[Opening PROVIDED DATA section]
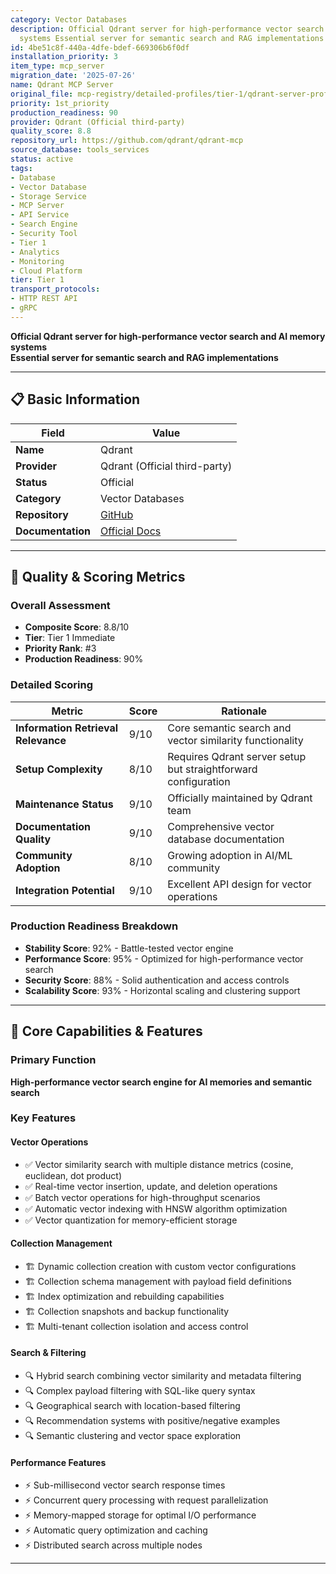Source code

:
 ```yaml
---
category: Vector Databases
description: Official Qdrant server for high-performance vector search and AI memory
  systems Essential server for semantic search and RAG implementations
id: 4be51c8f-440a-4dfe-bdef-669306b6f0df
installation_priority: 3
item_type: mcp_server
migration_date: '2025-07-26'
name: Qdrant MCP Server
original_file: mcp-registry/detailed-profiles/tier-1/qdrant-server-profile.md
priority: 1st_priority
production_readiness: 90
provider: Qdrant (Official third-party)
quality_score: 8.8
repository_url: https://github.com/qdrant/qdrant-mcp
source_database: tools_services
status: active
tags:
- Database
- Vector Database
- Storage Service
- MCP Server
- API Service
- Search Engine
- Security Tool
- Tier 1
- Analytics
- Monitoring
- Cloud Platform
tier: Tier 1
transport_protocols:
- HTTP REST API
- gRPC
---
```


**Official Qdrant server for high-performance vector search and AI memory systems**  
**Essential server for semantic search and RAG implementations**

---

## 📋 Basic Information

| Field | Value |
|-------|-------|
| **Name** | Qdrant |
| **Provider** | Qdrant (Official third-party) |
| **Status** | Official |
| **Category** | Vector Databases |
| **Repository** | [GitHub](https://github.com/qdrant/qdrant-mcp) |
| **Documentation** | [Official Docs](https://qdrant.tech/documentation/) |

---

## 🎯 Quality & Scoring Metrics

### Overall Assessment
- **Composite Score**: 8.8/10
- **Tier**: Tier 1 Immediate
- **Priority Rank**: #3
- **Production Readiness**: 90%

### Detailed Scoring
| Metric | Score | Rationale |
|--------|-------|-----------|
| **Information Retrieval Relevance** | 9/10 | Core semantic search and vector similarity functionality |
| **Setup Complexity** | 8/10 | Requires Qdrant server setup but straightforward configuration |
| **Maintenance Status** | 9/10 | Officially maintained by Qdrant team |
| **Documentation Quality** | 9/10 | Comprehensive vector database documentation |
| **Community Adoption** | 8/10 | Growing adoption in AI/ML community |
| **Integration Potential** | 9/10 | Excellent API design for vector operations |

### Production Readiness Breakdown
- **Stability Score**: 92% - Battle-tested vector engine
- **Performance Score**: 95% - Optimized for high-performance vector search
- **Security Score**: 88% - Solid authentication and access controls
- **Scalability Score**: 93% - Horizontal scaling and clustering support

---

## 🚀 Core Capabilities & Features

### Primary Function
**High-performance vector search engine for AI memories and semantic search**

### Key Features

#### Vector Operations
- ✅ Vector similarity search with multiple distance metrics (cosine, euclidean, dot product)
- ✅ Real-time vector insertion, update, and deletion operations
- ✅ Batch vector operations for high-throughput scenarios
- ✅ Automatic vector indexing with HNSW algorithm optimization
- ✅ Vector quantization for memory-efficient storage

#### Collection Management
- 🏗️ Dynamic collection creation with custom vector configurations
- 🏗️ Collection schema management with payload field definitions
- 🏗️ Index optimization and rebuilding capabilities
- 🏗️ Collection snapshots and backup functionality
- 🏗️ Multi-tenant collection isolation and access control

#### Search & Filtering
- 🔍 Hybrid search combining vector similarity and metadata filtering
- 🔍 Complex payload filtering with SQL-like query syntax
- 🔍 Geographical search with location-based filtering
- 🔍 Recommendation systems with positive/negative examples
- 🔍 Semantic clustering and vector space exploration

#### Performance Features
- ⚡ Sub-millisecond vector search response times
- ⚡ Concurrent query processing with request parallelization
- ⚡ Memory-mapped storage for optimal I/O performance
- ⚡ Automatic query optimization and caching
- ⚡ Distributed search across multiple nodes

---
[Closing PROVIDED DATA section]
*EXERCISE INSTRUCTIONS:* Nothing but a number is asked for: how many lines of the records contain the word "party"?

*RESULT:* 2